Kenapa abai dan egois? Telah banyak saudara sedunia dan sebangsa, juga orang-orang tercinta di sekitar kita meninggal dunia terkait Covid-19. Ajal memang mutlak di sisi Allah, tapi ikhtiar berada di tangan manusia. Berapa banyak tenaga kesehatan yang gugur dan kini menanggung beban berat melayani saudaranya dengan bertaruh jiwa. Mereka memang bertugas melayani kemanusiaan. Tetapi alangkah mulia bila segenap warga ikut meringankan beban para tenaga kesehatan dengan cara berdisiplin diri. Bukankah orang Indonesia berjiwa gotong royong?

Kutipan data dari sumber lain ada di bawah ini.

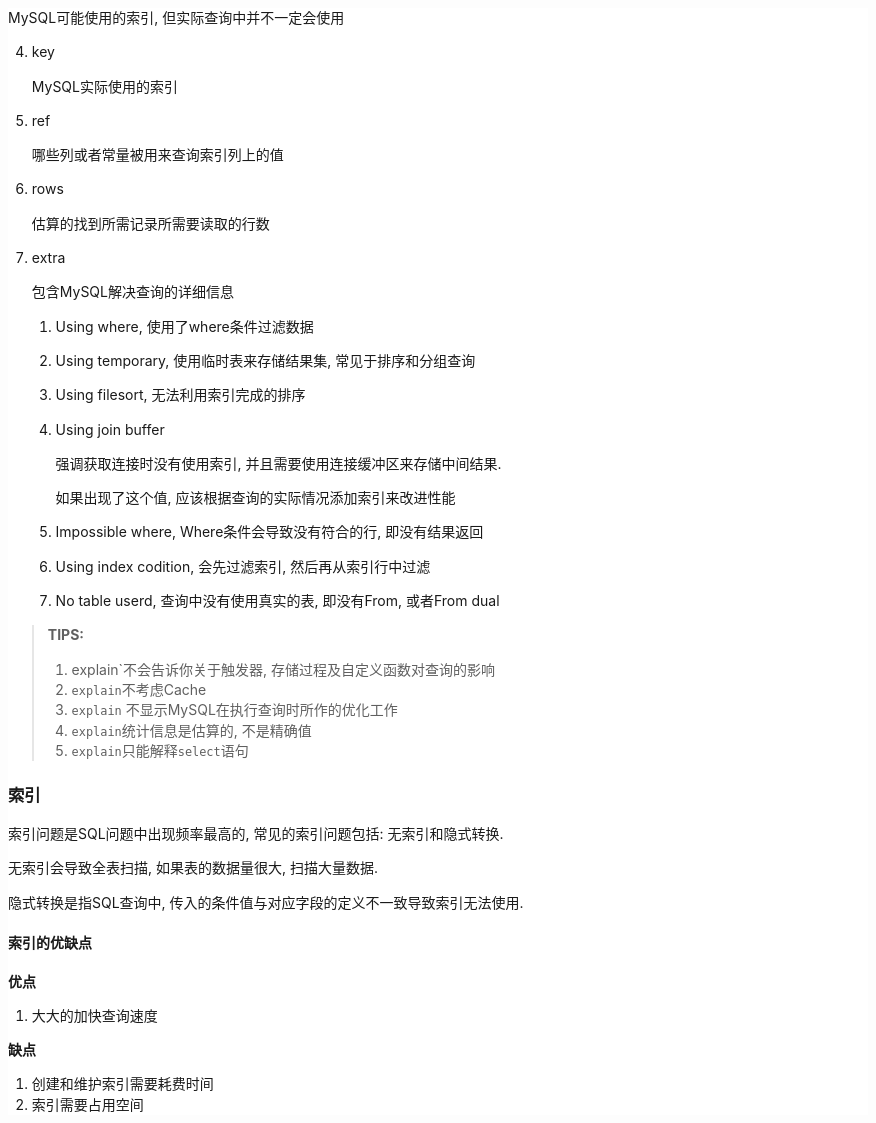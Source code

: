    MySQL可能使用的索引, 但实际查询中并不一定会使用

4. key

   MySQL实际使用的索引

5. ref

   哪些列或者常量被用来查询索引列上的值

6. rows

   估算的找到所需记录所需要读取的行数

7. extra

   包含MySQL解决查询的详细信息

   1. Using where, 使用了where条件过滤数据

   2. Using temporary, 使用临时表来存储结果集, 常见于排序和分组查询

   3. Using filesort, 无法利用索引完成的排序

   4. Using join buffer

      强调获取连接时没有使用索引, 并且需要使用连接缓冲区来存储中间结果.

      如果出现了这个值, 应该根据查询的实际情况添加索引来改进性能

   5. Impossible where, Where条件会导致没有符合的行, 即没有结果返回

   6. Using index codition, 会先过滤索引, 然后再从索引行中过滤

   7. No table userd, 查询中没有使用真实的表, 即没有From, 或者From dual

> **TIPS:**
>
> 1. explain`不会告诉你关于触发器, 存储过程及自定义函数对查询的影响
> 2. `explain`不考虑Cache
> 3. `explain` 不显示MySQL在执行查询时所作的优化工作
> 4. `explain`统计信息是估算的, 不是精确值
> 5. `explain`只能解释`select`语句

### 索引

索引问题是SQL问题中出现频率最高的, 常见的索引问题包括: 无索引和隐式转换. 

无索引会导致全表扫描, 如果表的数据量很大, 扫描大量数据.

隐式转换是指SQL查询中, 传入的条件值与对应字段的定义不一致导致索引无法使用. 

#### 索引的优缺点

**优点**

1. 大大的加快查询速度

**缺点**

1. 创建和维护索引需要耗费时间
2. 索引需要占用空间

Mulailah dari diri sendiri. Ibda binafsika. Bila setiap warga bangsa memiliki kesadaran tinggi untuk taat protokol kesehatan, berdisiplin murni, menahan diri, dan seksama maka sangat besar pengaruhnya untuk mencegah pandemi dan meringankan beban sesama. Sebaliknya jika masih abai dan bersikap semaunya berarti menambah beban dan membuka ruang penularan. Kenapa tidak berusaha berbagi kebaikan yang memberi solusi hadapi pandemi untuk kebaikan seluruh negeri? Ikutilah pesan luhur Nabi Muhammad, yang artinya “Allah senantiasa melindungi seorang hamba selama hamba itu melindungi saudaranya” (HR Muslim dari Abu Hurairah). Siapa yang tidak ingin dilindungi Allah Yang Maha Kasih dan Maha Penyayang?